EDIT: In addition to the very nice answer by @Marc, the following page also helped me see the bijection: http://math.sfsu.edu/federico/Clase/EC/Homework/3.3.Jorge.pdf

"Let $P$ be the Dyck path and $f(P)$ be the binary tree. If you go up in the Dyck path, create a left child. Otherwise, go up one vertex until creating a new right child is possible and create one."


Here is one of my attempts:

Number of Dyck words with length $2 \times 3$ is $\frac{6 \choose 3}{4} = 5$. They are:

hhhttt; hhthtt; hhttht; hthhtt; hththt

And the number of applications of a binary operator among $3+1=4$ factors is:

((ab)c)d; (a(bc))d; (ab)(cd); a((bc)d); a(b(cd))
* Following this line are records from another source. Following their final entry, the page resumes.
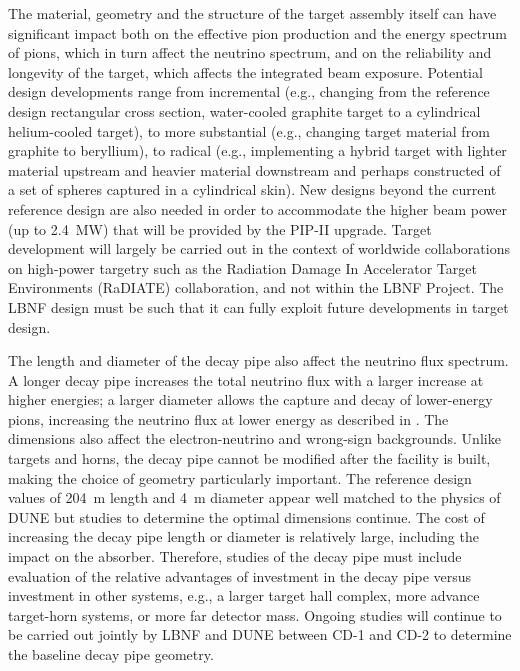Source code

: The material, geometry and the structure of the target assembly itself can have significant impact both on the effective pion production and the energy spectrum of pions, which in turn affect the neutrino spectrum, and on the reliability and longevity of 
the target, which affects the integrated beam exposure.  Potential design developments range from incremental (e.g., changing from the reference design rectangular cross section, water-cooled graphite target to a cylindrical 
helium-cooled target), to more substantial (e.g., changing target material from graphite to beryllium), to radical (e.g., implementing a hybrid target with lighter material upstream and heavier material downstream and perhaps constructed of a set of spheres captured in a 
cylindrical skin).  New designs beyond the current reference design are also needed in order to accommodate the higher beam power (up to 2.4~MW) that will be provided by the PIP-II upgrade.  Target development will largely be carried out in the 
context of worldwide collaborations on high-power targetry such as the Radiation Damage In Accelerator Target 
Environments (RaDIATE) collaboration, and not within the LBNF Project. The LBNF design must be such that it can fully exploit future developments in target design.
 
The length and diameter of the decay pipe also affect the neutrino flux spectrum.  A longer decay pipe increases the total neutrino flux with a larger increase at higher energies; a larger diameter allows the capture and decay of lower-energy pions, 
increasing the neutrino flux at lower energy as described in \volphys. The dimensions also affect the electron-neutrino and wrong-sign backgrounds.  Unlike targets and horns, the decay pipe cannot be modified after the facility is built, making the 
choice of geometry particularly important.  The reference design values of \SI{204}{\meter} length and \SI{4}{\meter} diameter appear well matched to the physics of DUNE but studies to determine the optimal dimensions continue.  The cost of increasing the decay 
pipe length or diameter  is relatively large, including 
the impact on the absorber.
Therefore, studies of the decay pipe must include 
evaluation of the relative advantages of
investment in the decay pipe versus investment in 
other systems, e.g., a larger target hall complex, more advance target-horn systems, or more far detector mass.  Ongoing studies will continue to be carried out jointly by LBNF and DUNE between CD-1 and CD-2 to determine the baseline decay pipe geometry.
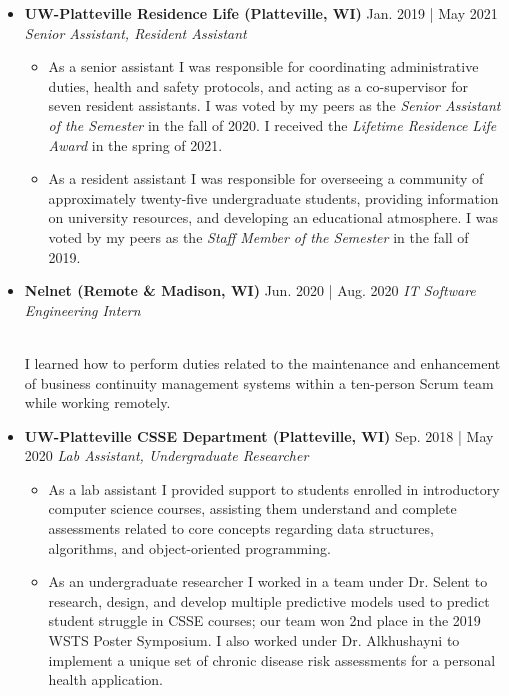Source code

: \documentclass[11pt]{article}
\newcommand{\job}[3]{\vspace{1.5mm}
  \textbf{#1} \hfill #2 \linebreak \textit{#3}
}
\begin{document}
\begin{itemize}[leftmargin=*]
\begin{itemize}
	      \end{itemize}
	\item[]
	      \job
	      {UW-Platteville Residence Life (Platteville, WI)}
	      {Jan. 2019 | May 2021}
	      {Senior Assistant, Resident Assistant}
	      \begin{itemize}
	      	\item As a senior assistant I was responsible for coordinating administrative duties, health and safety protocols, and acting as a co-supervisor for seven resident assistants. I was voted by my peers as the \emph{Senior Assistant of the Semester} in the fall of 2020. I received the \emph{Lifetime Residence Life Award} in the spring of 2021.
	      	\item As a resident assistant I was responsible for overseeing a community of approximately twenty-five undergraduate students, providing information on university resources, and developing an educational atmosphere. I was voted by my peers as the \emph{Staff Member of the Semester} in the fall of 2019.
	      \end{itemize}
	\item[]
	      \job
	      {Nelnet (Remote \& Madison, WI)}
	      {Jun. 2020 | Aug. 2020}
	      {IT Software Engineering Intern}
	      {\\I learned how to perform duties related to the maintenance and enhancement of business continuity management systems within a ten-person Scrum team while working remotely.}
	\item[]
	      \job
	      {UW-Platteville CSSE Department (Platteville, WI)}
	      {Sep. 2018 | May 2020}
	      {Lab Assistant, Undergraduate Researcher}
	      \begin{itemize}
		\item As a lab assistant I provided support to students enrolled in introductory computer science courses, assisting them understand and complete assessments related to core concepts regarding data structures, algorithms, and object-oriented programming.
	      	\item As an undergraduate researcher I worked in a team under Dr. Selent to research, design, and develop multiple predictive models used to predict student struggle in CSSE courses; our team won 2nd place in the 2019 WSTS Poster Symposium. I also worked under Dr. Alkhushayni to implement a unique set of chronic disease risk assessments for a personal health application.
	      \end{itemize}
\end{itemize}
\end{document}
Both combinatorial objects have been arranged in a way that there is some kind of ordering between them. For the Dyck words for example, if h equals +1 and t equals -1, then the order is lexicographical from the left to the right of the cumulative score along the sequence.
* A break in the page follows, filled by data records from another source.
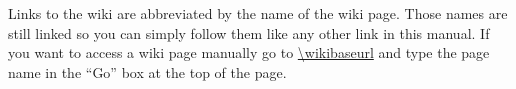 Links to the wiki are abbreviated by the name of the wiki page. Those names
are still linked so you can simply follow them like any other link in this
manual. If you want to access a wiki page manually go to \url{\wikibaseurl}
and type the page name in the ``Go'' box at the top of the page.


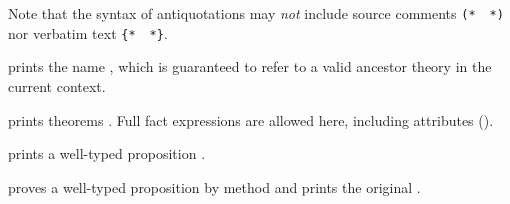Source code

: \begin{isabellebody}
\begin{isamarkuptext}
  Note that the syntax of antiquotations may \emph{not} include source
  comments \verb|(*|~~\verb|*)| nor verbatim
  text \verb|{|\verb|*|~~\verb|*|\verb|}|.

  \begin{description}
  
  \item {} prints the name , which is
  guaranteed to refer to a valid ancestor theory in the current
  context.

  \item {} prints theorems .
  Full fact expressions are allowed here, including attributes
  ().

  \item {} prints a well-typed proposition .

  \item {} proves a well-typed proposition
   by method  and prints the original .


\end{description}
\end{isamarkuptext}
\end{isabellebody}
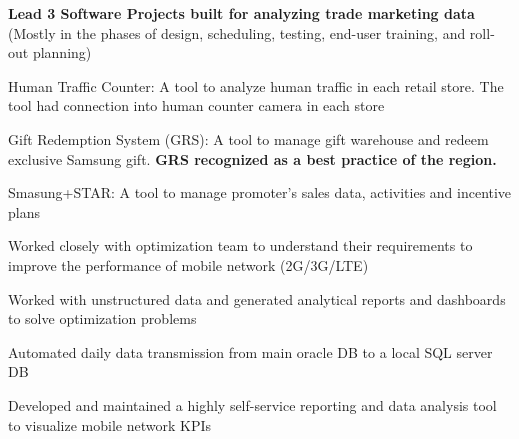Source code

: \documentclass[letterpaper]{deedy-resume} %
\begin{document}
\begin{minipage}[t]{0.66\textwidth}
\sectionspace %


\begin{tightitemize}
\item {\bf Lead 3 Software Projects built for analyzing trade marketing data}\\
(Mostly in the phases of design, scheduling, testing, end-user training, and roll-out planning)
\begin{tightitemize}
\vspace{\topsep} %
\item Human Traffic Counter: A tool to analyze human traffic in each retail store. The tool had connection into human counter camera in each store
\item  Gift Redemption System (GRS): A tool to manage gift warehouse and redeem exclusive Samsung gift. {\bf GRS recognized as a best practice of the region.}
\item Smasung+STAR: A tool to manage promoter's sales data, activities and incentive plans
\end{tightitemize}
\end{tightitemize}

\sectionspace %

\begin{tightitemize}
\item Worked closely with optimization team to understand their requirements to improve the performance of mobile network (2G/3G/LTE)
\item Worked with unstructured data and generated analytical reports and dashboards to solve optimization problems
\item Automated daily data transmission from main oracle DB to a local SQL server DB 
\item Developed and maintained a highly self-service reporting and data analysis tool to visualize mobile network KPIs
\end{tightitemize}
\sectionspace %



\end{minipage} %
\end{document}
Now, the first and last characters of the Dyck words are always h and t respectively. So, we can ignore them. We are left with:

hhtt; htht; htth; thht; thth

I tried to start from the left of the sequence abcd and if I see 'h', merge the character with the one to its right. This approach didn't produce a valid mapping from the third Dyck word to the third binary operator precedence order.


Solution 1:

Yes this one is well known. Often for finding a bijection it suffices to compare the reasons why the two interpretations satisfy the fundamental recurrence $C_{n+1}=\sum_{i=0}^nC_i\,C_{n-i}$ for Catalan numbers. For $n+1$-leaf binary trees, which is what combining $n+1$ atoms using $n$ applications of a binary operator amounts to, this is quite clear: for $C_{n+1}$ one is looking at trees with $n+1$ internal nodes one of which is the root; if it has a left subtree with $i$ internal nodes its right subtree has $n-i$ internal nodes, and the value of $i$ together with the choice of such subtrees determines the tree. For $2n$-step Dyck paths it is slightly less natural since an asymmetric choice is necessary to decompose a path in sub-paths. Still there is a fairly obvious way to do this: the first step of a $2(n+1)$ step path is always an up-step (opening parenthesis), and there is a unique matching down-step (closing parenthesis) where we first re-descend to level$~0$. Then there are $2i$ steps in between them that form a Dyck path, and $2(n-i)$ steps left after the matching down-step, for some $0\leq i\leq n$. Repeating this decomposition constructs a binary tree associated to a Dyck path. For instance with $n=3$ and the path corresponding to $(())()$ one finds $i=1$ (the first descent to level$~0$ is at step$~4$) and the unique binary tree with $4$ leaves and the root in the middle: $(a*b)*(c*d)$. Note that the left-right symmetry is not preserved. Here are all $5$ cases with $n=3$: $$ \matrix{(~)~(~)~(~) & (~)~(~(~)~)~&(~(~)~)~(~) & (~(~)~(~)~)&(~(~(~)~)~)\\ a*(b*(c*d))&a*((b*c)*d) &(a*b)*(c*d) & (a*(b*c))*d & ((a*b)*c)*d} $$

Here is a maybe somewhat easier to see way to state this correspondence. First write the binary tree expression using symbols '[', '$*$', ']' together with atoms, so that each '$*$' has a pair '[' and ']' that surrounds its own operands, so for instance $a*((b*c)*d)$ becomes $[~a*[~[~b*c~]*d~]~]$ (note the outer brackets). Then substitute '(' for '[', and ')' for '$*$', and drop both the atoms and the symbols ']', to get a balanced list of parentheses, in the example $(.)((.)..)...$ where the dots mark positions where symbols were dropped.